- Comme une évidence
- Investir mon héritage
- Sous la poussière, les secrets
- Construire ensemble un projet familial
- La maison comme un trait d’union entre plusieurs familles
“J’ai toujours freiné à l’idée de devenir propriétaire. J’ai grandi avec des parents nomades, on a dû déménager dix fois dans Paris et, comme eux, j’ai toujours été locataire.
En vieillissant, je me suis dit que ce serait bien d’acheter une maison, pas pour faire un bon placement ou une plus-value mais, à 55 ans, après avoir toujours vécu intra-muros et après deux confinements, j’ai eu le fantasme du café dans le jardin.
Et puis je voulais une grande maison de famille, avec au moins deux étages, une chambre pour chacun de mes trois enfants – mon fils aîné a 29 ans, mes deux filles, 26 et 21 ans – et une grande pièce à vivre. J’avais des critères précis : elle devait être à moins de 200 km de Paris, accessible en train régional, pas en TGV, trop cher, et être payée cash pour ne pas emprunter.
J’ai tracé un cercle et je suis tombée par hasard sur une petite ville du Calvados. J’avais sur le papier un budget de 400 000 euros mais je ne voulais pas investir au-delà de 240 000, travaux compris.
Comme une évidence
Je suis mère célibataire, ma dernière fait des études chères et j’ai un loyer parisien à payer chaque mois. Inscrite sur le site d’une agence immobilière de la région, je reçois beaucoup d’annonces, tout le temps, et rien ne me convient. Je trouve les maisons moches ou très isolées.

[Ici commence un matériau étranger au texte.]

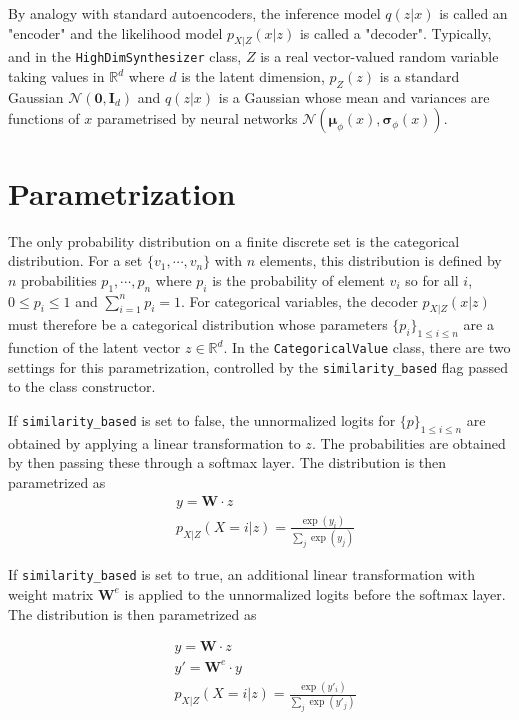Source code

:\documentclass[11pt]{article}
\begin{document}
By analogy with standard autoencoders, the inference 
model \(q(z|x)\) is called an "encoder" and the likelihood model \(p_{X|Z}(x|z)\) is called a "decoder". Typically, and in the \texttt{HighDimSynthesizer} class, \(Z\) is a real vector-valued random variable taking values in \(\mathbb{R}^d\) where \(d\) is the latent dimension, \(p_{Z}(z)\) is a standard Gaussian \(\mathcal{N}(\mathbf{0}, \mathbf{I}_d)\) and \(q(z|x)\) is a Gaussian whose mean and variances are functions of \(x\) parametrised by neural networks \(\mathcal{N}(\boldsymbol{\mu}_{\phi}(x), \boldsymbol{\sigma}_{\phi}(x))\).

\section{Parametrization}
\label{sec:org23777f6}

 The only probability distribution on a finite discrete set is the categorical distribution. For a set \(\{v_1, \cdots, v_n\}\)
 with \(n\) elements, this distribution is defined by \(n\) probabilities \(p_1, \cdots, p_n\) where \(p_i\) is the probability of element \(v_i\) so
 for all \(i\), 
\(0\leq p_i\leq1\) and \(\displaystyle\sum_{i=1}^n p_i = 1\). For categorical variables, the decoder \(p_{X|Z}(x|z)\) must therefore be a categorical distribution whose parameters \(\{p_i\}_{1\leq i\leq n}\) are a function of the latent vector \(z\in\mathbb{R}^d\). In the \texttt{CategoricalValue} class, there are two settings for this parametrization, controlled by the \texttt{similarity\_based} flag passed to the class constructor.

If \texttt{similarity\_based} is set to false, the unnormalized logits for \(\{p\}_{1\leq i \leq n}\) are obtained by applying a linear transformation to \(z\). The probabilities are obtained by then passing these through a softmax layer. The distribution is then parametrized as
\begin{equation}
\begin{split}
&y = \mathbf{W}\cdot z\\
&p_{X|Z}(X=i|z) = \frac{\exp(y_i)}{\displaystyle\sum_{j}\exp(y_j)}
 \end{split}
\end{equation}

If \texttt{similarity\_based} is set to true, an additional linear transformation with weight matrix \(\mathbf{W}^e\) is applied to the unnormalized logits before the softmax layer. The distribution is then parametrized as

\begin{equation}
\begin{split}
&y = \mathbf{W}\cdot z\\
&y' = \mathbf{W}^e\cdot y\\
&p_{X|Z}(X=i|z) = \frac{\exp(y'_i)}{\displaystyle\sum_{j}\exp(y'_j)}
 \end{split}
\end{equation}
\end{document}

Citadine, je n’ai pas envie de vivre au milieu d’un champ. Je clique, je regarde trois images et je laisse tomber. Et puis, il y a un an pile, je tombe sur la photo d’une maison bourgeoise en briques. Je lis : “4 chambres, en ville avec 700 m2 de jardin et un lavoir.” Cette annonce m’intrigue.
Les lieux n’ont pas été habités depuis vingt ans. Elle est recouverte de lierre, les volets sont pourris, mais à l’intérieur, je vois des carreaux de ciment et des tomettes sublimes, des cheminées et de beaux planchers et, au premier étage, une porte avec un très joli vitrail. J’envoie tout de suite un SMS à l’agence. Quelques jours plus tard, je donne rendez-vous à ma tante car je n’y connais rien en tout-à-l’égout, chauffage, toiture…
J’arrive et je découvre une maison abandonnée, lugubre : la grille est rouillée, le jardin étouffe sous les herbes folles, des chaînes et des cadenas sont accrochés à toutes les portes. Ma tante pose mille questions, moi, je reste silencieuse mais j’ouvre les volets et je fais un tour complet. Je vois déjà où je vais installer ma chambre. Cette maison est pour moi. J’arrive à la négocier en dessous de 100 000 euros et avec les travaux, elle m’en coûtera moins de 200 000. Et elle est en ville.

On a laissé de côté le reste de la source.